> **YOUR INSTRUCTIONS**: Here are some records; copy every line that holds the word "four".

Start of Block

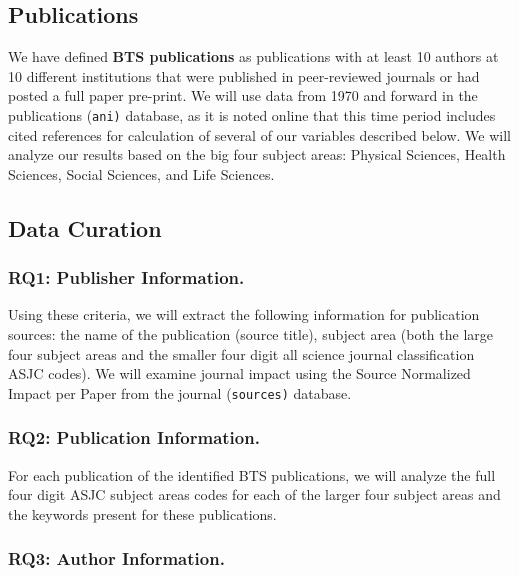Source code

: \documentclass[
  man]{apa7}
\begin{document}
\hypertarget{publications}{%
\subsection{Publications}\label{publications}}

We have defined \textbf{BTS publications} as publications with at least 10
authors at 10 different institutions that were published in
peer-reviewed journals or had posted a full paper pre-print. We will use
data from 1970 and forward in the publications (\texttt{ani)} database, as it
is noted online that this time period includes cited references for
calculation of several of our variables described below. We will analyze
our results based on the big four subject areas: Physical Sciences,
Health Sciences, Social Sciences, and Life Sciences.

\hypertarget{data-curation}{%
\subsection{Data Curation}\label{data-curation}}

\hypertarget{rq1-publisher-information.}{%
\subsubsection{RQ1: Publisher Information.}\label{rq1-publisher-information.}}

Using these criteria, we will extract the following information for
publication sources: the name of the publication (source title), subject
area (both the large four subject areas and the smaller four digit all
science journal classification ASJC codes). We will examine journal
impact using the Source Normalized Impact per Paper from the journal
(\texttt{sources)} database.

\hypertarget{rq2-publication-information.}{%
\subsubsection{RQ2: Publication Information.}\label{rq2-publication-information.}}

For each publication of the identified BTS publications, we will analyze
the full four digit ASJC subject areas codes for each of the larger four
subject areas and the keywords present for these publications.

\hypertarget{rq3-author-information.}{%
\subsubsection{RQ3: Author Information.}\label{rq3-author-information.}}
\end{document}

End of Block

> **ANSWER BOX**:
our results based on the big four subject areas: Physical Sciences,
area (both the large four subject areas and the smaller four digit all
the full four digit ASJC subject areas codes for each of the larger four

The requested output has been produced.